[EXERCISE DETAILS]:
Your answer should be every line of the records that contains the word "data".

[RECORD EXTRACTS]:

▬▬▬▬▬▬

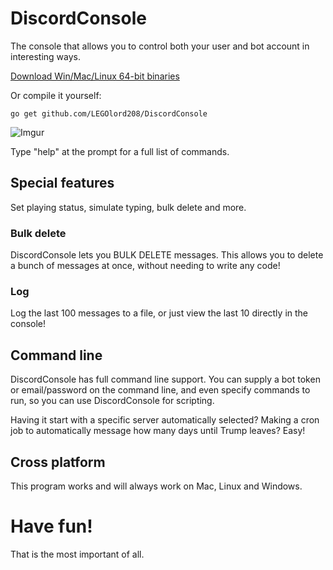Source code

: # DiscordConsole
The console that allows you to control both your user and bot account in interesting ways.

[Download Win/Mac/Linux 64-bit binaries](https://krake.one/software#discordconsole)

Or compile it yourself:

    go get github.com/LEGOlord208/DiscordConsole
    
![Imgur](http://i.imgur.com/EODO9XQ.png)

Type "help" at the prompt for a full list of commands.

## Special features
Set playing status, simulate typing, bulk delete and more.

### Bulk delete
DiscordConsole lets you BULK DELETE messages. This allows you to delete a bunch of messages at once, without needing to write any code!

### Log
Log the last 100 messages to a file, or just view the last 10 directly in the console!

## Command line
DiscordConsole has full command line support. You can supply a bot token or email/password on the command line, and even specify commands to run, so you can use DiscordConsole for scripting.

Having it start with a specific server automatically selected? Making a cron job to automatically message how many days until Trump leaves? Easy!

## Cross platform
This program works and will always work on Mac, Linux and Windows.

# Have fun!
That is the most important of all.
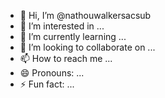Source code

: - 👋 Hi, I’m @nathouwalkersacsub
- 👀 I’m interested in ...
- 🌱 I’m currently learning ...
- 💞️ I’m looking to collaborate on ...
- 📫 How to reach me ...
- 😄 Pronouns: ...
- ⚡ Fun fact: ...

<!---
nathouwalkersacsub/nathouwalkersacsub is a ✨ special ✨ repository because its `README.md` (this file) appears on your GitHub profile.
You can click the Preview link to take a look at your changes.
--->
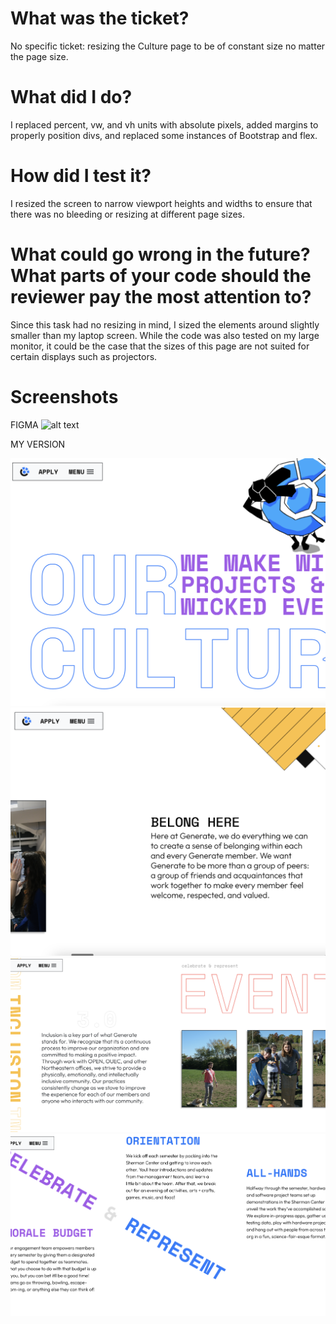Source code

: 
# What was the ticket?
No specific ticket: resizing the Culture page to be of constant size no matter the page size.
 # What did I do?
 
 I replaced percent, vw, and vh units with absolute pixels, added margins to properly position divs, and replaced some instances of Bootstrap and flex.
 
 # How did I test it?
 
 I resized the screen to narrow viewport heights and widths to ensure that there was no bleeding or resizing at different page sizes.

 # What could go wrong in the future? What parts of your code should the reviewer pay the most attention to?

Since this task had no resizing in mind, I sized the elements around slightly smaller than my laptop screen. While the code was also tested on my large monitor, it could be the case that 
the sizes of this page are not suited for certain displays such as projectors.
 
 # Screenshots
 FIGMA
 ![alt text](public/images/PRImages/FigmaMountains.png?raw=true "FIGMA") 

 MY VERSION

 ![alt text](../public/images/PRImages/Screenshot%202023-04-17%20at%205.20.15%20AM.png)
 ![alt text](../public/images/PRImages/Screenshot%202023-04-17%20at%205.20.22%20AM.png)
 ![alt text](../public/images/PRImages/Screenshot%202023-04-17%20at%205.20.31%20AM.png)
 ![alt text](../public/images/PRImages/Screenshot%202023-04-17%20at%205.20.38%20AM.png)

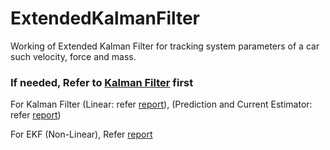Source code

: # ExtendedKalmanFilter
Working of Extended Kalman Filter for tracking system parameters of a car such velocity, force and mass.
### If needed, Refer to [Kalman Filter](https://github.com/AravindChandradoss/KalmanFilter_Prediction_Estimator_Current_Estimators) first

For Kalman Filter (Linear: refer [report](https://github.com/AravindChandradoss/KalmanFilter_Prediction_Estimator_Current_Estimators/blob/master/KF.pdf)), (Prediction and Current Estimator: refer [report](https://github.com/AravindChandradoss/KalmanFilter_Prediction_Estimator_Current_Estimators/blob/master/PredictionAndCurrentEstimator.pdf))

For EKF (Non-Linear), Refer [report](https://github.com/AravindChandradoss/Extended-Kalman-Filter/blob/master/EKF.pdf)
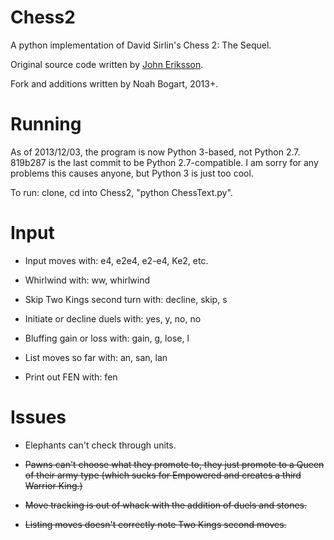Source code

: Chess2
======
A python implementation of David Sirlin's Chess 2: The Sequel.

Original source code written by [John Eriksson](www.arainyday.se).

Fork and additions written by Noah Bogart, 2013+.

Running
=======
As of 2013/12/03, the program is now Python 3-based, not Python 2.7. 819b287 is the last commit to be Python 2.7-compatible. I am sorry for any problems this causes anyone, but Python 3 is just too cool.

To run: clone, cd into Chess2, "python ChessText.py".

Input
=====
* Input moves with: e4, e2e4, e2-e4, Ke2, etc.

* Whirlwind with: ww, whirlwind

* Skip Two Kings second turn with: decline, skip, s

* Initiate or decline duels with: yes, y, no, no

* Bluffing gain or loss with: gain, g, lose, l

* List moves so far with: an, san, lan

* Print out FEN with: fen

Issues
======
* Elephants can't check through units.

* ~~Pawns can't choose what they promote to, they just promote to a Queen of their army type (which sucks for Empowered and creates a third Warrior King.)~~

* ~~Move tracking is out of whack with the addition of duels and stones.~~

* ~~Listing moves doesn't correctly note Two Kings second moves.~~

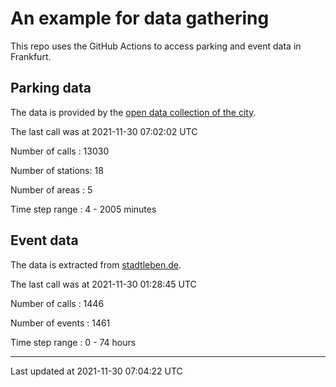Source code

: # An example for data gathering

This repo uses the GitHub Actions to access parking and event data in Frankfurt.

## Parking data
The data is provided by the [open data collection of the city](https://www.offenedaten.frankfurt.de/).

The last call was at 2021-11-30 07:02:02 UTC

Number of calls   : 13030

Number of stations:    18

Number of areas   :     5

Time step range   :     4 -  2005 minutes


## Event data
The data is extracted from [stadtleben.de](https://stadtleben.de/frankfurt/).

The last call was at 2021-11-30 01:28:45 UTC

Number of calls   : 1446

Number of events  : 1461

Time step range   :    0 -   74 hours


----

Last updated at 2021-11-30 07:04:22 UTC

▬▬▬▬▬▬

[REPLY]:
: # An example for data gathering
This repo uses the GitHub Actions to access parking and event data in Frankfurt.
## Parking data
The data is provided by the [open data collection of the city](https://www.offenedaten.frankfurt.de/).
## Event data
The data is extracted from [stadtleben.de](https://stadtleben.de/frankfurt/).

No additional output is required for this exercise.